_Exercise input:_
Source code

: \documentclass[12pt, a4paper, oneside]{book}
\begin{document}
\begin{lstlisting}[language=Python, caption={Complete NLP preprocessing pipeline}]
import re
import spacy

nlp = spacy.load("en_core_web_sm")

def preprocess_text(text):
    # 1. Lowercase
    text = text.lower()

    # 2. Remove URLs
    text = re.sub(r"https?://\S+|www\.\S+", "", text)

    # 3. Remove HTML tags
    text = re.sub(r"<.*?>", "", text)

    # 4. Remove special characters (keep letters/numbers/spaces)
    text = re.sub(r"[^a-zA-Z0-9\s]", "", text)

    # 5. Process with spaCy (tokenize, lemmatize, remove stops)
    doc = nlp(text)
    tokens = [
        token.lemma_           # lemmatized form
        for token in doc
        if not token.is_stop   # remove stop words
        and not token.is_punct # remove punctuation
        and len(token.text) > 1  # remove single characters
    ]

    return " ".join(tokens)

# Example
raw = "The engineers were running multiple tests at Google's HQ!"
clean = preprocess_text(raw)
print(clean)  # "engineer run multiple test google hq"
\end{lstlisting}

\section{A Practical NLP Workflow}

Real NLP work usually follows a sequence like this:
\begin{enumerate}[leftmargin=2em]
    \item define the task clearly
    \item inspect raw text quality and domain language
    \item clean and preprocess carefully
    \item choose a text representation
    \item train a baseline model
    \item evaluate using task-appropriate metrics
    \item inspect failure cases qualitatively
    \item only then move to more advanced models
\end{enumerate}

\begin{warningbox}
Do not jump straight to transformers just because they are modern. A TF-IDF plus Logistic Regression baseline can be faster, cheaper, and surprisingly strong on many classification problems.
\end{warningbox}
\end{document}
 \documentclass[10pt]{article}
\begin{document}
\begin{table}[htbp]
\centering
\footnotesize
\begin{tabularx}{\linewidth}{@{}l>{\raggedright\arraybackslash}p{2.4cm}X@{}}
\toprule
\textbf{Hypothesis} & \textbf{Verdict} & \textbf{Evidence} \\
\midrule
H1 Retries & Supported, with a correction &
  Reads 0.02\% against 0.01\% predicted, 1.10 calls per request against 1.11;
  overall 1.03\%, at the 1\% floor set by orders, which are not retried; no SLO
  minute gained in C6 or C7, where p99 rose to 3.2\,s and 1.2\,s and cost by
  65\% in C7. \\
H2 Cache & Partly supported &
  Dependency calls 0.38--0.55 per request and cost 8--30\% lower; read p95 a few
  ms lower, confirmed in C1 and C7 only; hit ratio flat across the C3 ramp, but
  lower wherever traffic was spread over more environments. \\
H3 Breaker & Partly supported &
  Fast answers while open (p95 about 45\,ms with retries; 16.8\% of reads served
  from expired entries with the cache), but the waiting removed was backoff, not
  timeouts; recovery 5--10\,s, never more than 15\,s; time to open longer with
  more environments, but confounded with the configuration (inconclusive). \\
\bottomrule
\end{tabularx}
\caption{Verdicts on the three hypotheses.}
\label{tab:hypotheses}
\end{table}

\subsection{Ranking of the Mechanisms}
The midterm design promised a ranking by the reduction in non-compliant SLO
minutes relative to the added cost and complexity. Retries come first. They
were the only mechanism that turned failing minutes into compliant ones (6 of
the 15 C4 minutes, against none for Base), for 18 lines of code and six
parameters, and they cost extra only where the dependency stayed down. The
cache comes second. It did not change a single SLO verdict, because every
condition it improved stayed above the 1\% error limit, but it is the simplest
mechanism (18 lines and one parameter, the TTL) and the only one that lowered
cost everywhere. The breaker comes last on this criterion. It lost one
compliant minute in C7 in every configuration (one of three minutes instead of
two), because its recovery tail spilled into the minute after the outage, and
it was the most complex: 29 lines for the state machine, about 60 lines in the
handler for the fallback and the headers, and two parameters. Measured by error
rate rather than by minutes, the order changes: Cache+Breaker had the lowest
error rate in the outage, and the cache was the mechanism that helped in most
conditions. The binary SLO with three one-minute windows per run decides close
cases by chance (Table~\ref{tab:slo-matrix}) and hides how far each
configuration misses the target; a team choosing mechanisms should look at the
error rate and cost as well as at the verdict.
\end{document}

_Exercise aim:_ Which of the lines above hold the string "item"? Pick each of them out.

_Answer for the task:_
    \item define the task clearly
    \item inspect raw text quality and domain language
    \item clean and preprocess carefully
    \item choose a text representation
    \item train a baseline model
    \item evaluate using task-appropriate metrics
    \item inspect failure cases qualitatively
    \item only then move to more advanced models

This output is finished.